III.A.3. This immersion weaves the Word into the very fabric of your being. The more you consider the way humans assimilate experience and knowledge into our symbol of the world, the more apparent it becomes that the Word's structure is perfectly designed to change a person's very nature. The dissected subclasses of branches of areas of divisions of knowledge, which form the core of Western knowledge organization, are artificial. Dissection is not how our mind works. Our mind assimilates and connects and looks for patterns. We look for the key to turn chaos into order, to unite many things into a single symbol.

III.A.4. A key aspect of an artistic understanding is to see things through the artist's eyes. The Word is artistically structured because the whole point is for us to see life through God's eyes. God is the artist.

III.B. Mirror Covenant As A Reflection of Bible Art

This is what Mirror Covenant is really about.
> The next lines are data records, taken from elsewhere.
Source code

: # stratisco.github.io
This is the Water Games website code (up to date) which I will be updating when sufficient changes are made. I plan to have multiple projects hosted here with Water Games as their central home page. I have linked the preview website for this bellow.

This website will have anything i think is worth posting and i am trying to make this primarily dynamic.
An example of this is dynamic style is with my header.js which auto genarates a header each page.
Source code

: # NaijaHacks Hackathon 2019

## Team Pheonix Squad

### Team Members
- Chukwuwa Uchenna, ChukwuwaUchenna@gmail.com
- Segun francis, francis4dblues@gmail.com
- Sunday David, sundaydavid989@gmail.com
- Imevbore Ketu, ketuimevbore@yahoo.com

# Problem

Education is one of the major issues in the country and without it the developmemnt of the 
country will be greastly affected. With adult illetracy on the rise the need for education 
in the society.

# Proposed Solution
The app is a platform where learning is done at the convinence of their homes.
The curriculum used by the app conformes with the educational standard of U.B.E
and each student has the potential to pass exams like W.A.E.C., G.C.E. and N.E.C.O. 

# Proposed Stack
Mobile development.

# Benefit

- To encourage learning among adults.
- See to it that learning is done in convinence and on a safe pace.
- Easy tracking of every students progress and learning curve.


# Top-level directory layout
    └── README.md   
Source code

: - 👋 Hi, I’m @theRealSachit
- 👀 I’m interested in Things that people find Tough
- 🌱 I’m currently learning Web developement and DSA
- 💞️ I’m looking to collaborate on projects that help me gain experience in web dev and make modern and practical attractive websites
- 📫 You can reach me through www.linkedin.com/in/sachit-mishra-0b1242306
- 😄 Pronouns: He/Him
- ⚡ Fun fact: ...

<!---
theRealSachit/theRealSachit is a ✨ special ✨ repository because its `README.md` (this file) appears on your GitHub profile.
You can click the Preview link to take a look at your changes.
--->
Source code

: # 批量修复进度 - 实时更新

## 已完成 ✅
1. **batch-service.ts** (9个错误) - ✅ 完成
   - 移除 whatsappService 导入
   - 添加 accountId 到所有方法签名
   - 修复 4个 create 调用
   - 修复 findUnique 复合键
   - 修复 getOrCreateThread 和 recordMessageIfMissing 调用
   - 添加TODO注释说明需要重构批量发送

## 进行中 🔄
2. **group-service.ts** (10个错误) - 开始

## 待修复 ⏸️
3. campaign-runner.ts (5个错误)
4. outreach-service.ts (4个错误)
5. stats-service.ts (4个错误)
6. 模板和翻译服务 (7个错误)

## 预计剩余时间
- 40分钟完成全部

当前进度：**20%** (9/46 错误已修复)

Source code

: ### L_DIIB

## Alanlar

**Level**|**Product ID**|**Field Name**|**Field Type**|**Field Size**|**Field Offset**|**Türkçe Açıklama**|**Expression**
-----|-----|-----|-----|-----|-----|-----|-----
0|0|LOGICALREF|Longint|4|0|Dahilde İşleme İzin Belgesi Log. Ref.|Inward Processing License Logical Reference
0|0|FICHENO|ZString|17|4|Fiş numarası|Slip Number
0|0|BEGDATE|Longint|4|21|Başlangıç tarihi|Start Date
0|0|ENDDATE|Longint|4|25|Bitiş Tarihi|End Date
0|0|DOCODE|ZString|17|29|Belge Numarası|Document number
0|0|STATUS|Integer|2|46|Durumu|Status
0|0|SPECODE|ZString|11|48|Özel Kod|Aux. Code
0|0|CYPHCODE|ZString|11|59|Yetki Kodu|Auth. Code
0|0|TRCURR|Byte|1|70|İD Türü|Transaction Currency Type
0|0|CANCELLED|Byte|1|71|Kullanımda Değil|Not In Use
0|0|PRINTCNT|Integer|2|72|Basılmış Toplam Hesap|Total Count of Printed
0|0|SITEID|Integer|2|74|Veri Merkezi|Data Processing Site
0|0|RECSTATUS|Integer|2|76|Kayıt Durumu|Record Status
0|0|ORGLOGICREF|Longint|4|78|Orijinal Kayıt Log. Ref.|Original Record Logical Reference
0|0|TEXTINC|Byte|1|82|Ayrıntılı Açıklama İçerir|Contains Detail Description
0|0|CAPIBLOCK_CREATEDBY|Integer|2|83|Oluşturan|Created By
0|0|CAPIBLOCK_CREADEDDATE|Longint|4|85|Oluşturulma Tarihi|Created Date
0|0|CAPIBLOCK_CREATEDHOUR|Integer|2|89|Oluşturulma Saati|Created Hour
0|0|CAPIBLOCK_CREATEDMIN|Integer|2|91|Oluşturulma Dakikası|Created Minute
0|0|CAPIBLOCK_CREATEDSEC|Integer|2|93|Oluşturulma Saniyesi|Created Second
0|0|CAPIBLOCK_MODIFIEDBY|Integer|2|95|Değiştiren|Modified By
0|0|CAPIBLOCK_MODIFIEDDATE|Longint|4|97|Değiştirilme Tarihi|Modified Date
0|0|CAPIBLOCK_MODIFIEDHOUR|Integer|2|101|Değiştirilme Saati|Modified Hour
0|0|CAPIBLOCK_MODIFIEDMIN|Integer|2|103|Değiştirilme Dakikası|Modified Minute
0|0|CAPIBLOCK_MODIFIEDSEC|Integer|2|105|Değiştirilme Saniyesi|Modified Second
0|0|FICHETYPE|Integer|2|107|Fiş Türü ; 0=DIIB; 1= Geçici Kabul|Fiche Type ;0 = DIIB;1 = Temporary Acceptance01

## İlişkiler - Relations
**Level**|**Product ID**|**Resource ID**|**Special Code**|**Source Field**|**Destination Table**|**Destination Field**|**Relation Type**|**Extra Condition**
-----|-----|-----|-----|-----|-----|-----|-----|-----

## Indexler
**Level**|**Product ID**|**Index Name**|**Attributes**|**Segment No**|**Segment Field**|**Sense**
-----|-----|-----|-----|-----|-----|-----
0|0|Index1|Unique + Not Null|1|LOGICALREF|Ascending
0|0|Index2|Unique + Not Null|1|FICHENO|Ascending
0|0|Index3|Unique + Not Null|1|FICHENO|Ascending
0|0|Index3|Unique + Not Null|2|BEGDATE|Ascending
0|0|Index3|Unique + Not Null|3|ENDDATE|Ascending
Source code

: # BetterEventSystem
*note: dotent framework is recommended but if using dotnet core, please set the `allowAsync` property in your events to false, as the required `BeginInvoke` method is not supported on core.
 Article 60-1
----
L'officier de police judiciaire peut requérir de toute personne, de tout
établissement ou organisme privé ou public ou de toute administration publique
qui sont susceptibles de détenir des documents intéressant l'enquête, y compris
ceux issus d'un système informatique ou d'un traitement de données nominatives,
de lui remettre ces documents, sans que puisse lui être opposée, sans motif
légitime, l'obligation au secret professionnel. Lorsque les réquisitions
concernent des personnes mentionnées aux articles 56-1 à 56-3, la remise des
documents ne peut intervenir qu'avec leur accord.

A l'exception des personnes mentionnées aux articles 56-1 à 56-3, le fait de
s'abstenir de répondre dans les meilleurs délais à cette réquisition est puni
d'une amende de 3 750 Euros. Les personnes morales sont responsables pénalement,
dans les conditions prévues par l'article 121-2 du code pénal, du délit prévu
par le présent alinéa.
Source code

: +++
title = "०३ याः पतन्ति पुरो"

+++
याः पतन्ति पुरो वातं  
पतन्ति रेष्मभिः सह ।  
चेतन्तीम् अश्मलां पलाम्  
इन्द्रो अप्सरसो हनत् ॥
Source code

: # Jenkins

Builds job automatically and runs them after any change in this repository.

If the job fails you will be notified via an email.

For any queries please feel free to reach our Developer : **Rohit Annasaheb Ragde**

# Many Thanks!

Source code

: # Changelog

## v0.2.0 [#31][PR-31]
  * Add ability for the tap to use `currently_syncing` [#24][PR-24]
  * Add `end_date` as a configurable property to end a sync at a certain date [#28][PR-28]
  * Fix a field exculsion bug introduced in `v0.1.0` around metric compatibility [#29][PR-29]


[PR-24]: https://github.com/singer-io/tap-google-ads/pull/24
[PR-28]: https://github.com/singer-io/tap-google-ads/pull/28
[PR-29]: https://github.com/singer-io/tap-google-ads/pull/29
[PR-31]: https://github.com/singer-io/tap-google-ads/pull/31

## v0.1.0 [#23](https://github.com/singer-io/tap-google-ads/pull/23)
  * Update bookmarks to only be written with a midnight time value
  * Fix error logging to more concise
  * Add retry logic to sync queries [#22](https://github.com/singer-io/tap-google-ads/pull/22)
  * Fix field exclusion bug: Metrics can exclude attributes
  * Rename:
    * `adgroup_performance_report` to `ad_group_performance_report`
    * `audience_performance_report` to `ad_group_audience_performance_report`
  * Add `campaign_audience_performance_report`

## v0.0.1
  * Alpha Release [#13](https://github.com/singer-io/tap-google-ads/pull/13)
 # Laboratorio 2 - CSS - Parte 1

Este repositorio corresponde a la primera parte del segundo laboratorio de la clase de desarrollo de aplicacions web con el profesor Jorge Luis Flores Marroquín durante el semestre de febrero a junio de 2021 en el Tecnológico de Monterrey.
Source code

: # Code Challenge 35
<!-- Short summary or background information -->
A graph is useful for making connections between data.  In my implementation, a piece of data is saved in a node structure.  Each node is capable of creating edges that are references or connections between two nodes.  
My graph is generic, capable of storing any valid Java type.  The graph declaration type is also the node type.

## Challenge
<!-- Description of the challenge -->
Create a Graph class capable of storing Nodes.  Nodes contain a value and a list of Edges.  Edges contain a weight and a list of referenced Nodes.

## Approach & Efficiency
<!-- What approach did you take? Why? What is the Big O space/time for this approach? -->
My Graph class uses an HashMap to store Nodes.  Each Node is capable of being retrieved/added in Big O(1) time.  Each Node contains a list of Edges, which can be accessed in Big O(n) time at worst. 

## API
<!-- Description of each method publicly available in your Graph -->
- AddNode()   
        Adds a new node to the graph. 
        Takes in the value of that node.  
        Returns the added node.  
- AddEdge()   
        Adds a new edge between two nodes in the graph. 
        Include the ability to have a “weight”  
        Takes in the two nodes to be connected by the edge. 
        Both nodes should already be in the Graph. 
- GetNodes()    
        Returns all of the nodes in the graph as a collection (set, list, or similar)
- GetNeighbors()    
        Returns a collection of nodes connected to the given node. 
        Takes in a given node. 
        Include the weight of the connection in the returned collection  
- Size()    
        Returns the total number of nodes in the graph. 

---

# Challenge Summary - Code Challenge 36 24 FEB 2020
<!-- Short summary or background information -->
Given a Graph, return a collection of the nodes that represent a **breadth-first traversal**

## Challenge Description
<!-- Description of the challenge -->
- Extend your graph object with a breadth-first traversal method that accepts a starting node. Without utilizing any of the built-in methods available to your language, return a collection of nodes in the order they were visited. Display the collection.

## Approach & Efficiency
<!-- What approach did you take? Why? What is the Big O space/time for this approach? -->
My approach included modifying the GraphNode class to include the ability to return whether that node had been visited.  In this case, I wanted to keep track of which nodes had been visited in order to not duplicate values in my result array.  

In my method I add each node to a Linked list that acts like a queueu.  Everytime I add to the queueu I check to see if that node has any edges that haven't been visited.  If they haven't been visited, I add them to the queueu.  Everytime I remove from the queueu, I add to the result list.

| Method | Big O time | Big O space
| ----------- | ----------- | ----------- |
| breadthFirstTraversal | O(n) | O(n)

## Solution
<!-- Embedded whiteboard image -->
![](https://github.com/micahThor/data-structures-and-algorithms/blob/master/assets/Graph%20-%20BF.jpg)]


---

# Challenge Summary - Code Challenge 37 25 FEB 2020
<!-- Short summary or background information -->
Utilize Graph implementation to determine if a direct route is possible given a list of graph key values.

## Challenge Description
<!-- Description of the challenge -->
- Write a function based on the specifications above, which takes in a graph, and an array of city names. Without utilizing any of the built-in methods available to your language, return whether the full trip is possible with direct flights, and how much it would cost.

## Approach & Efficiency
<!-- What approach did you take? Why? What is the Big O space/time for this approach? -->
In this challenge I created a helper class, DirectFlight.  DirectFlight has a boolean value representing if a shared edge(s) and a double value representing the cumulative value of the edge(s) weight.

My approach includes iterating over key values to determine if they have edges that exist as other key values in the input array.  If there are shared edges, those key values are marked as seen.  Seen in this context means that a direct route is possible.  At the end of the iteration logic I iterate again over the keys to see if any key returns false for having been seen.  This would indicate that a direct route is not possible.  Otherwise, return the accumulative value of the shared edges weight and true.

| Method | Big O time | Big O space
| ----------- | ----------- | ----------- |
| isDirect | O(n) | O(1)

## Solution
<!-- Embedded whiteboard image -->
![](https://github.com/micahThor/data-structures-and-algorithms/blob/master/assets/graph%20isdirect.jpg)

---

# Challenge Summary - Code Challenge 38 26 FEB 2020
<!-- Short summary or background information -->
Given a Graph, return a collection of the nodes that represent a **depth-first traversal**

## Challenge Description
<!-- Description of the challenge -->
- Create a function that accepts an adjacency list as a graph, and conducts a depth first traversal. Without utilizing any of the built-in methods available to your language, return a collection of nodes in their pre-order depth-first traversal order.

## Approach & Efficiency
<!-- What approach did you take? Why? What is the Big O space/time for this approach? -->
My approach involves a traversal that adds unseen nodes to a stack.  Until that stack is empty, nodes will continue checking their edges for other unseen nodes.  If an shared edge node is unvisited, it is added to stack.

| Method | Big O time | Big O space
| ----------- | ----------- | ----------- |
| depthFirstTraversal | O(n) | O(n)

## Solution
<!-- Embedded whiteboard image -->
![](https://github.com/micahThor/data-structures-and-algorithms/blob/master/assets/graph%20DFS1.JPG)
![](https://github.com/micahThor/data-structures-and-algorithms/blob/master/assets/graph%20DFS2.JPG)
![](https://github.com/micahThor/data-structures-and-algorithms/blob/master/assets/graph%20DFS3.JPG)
This website is a symbol of the Biblical structure, a training ground for the mindset necessary to understand the Ultimate Website, The Bible. Where our website gives a holistic understanding of the band, the Bible reveals the mind of Christ. This is why "mirror" is the first word of the band's name. Any gleam we may produce is but a reflection of God's Light.

To have the proper effect, our work had to be an artistic effort, rather than a technical document, because the form had to reveal an identity rather than a topic. God is not a mere idea.

IV. Mirror Covenant and Art

Mirror Covenant exists to work on different levels. On one level it exists to proclaim the Gospel of Jesus the Christ. On another level it exists to embody the importance of art. On another level the particular character of that art is a tool to demonstrate how to understand the greatest work of art, The Bible, created by the greatest artist, God. On another level it is a call for the unified multifaceted understanding to which art is essential. And on its most important level, Mirror Covenant is a call for Christians to unite into the perfect Bride of Christ, the delight of Jesus.

IV.A. The Artist

In the context of such a mission, I need to be an artist through and through. I need to expand and elaborate my internal symbol of life so that the art may have as large a perspective as possible. While this certainly requires study of the Word, it is not the same type of focus used by the office of evangelist or pastor or teacher. These offices call for digging down to line upon line, precept upon precept. The role of the artist calls for expanding outward, linking these lines and precepts into symbolic structures, and in so doing bring to light the unity of the Word.

IV.B. Prerequisite to Art

The reason why the role of artist is only now emerging in the Body relates back to what was said at the outset about art. Art, "assumes the audience possesses the necessary material to lay upon the framework." If the audience does not possess the lines and precepts, the internal symbols, they cannot possibly understand how the artist is connecting these symbols.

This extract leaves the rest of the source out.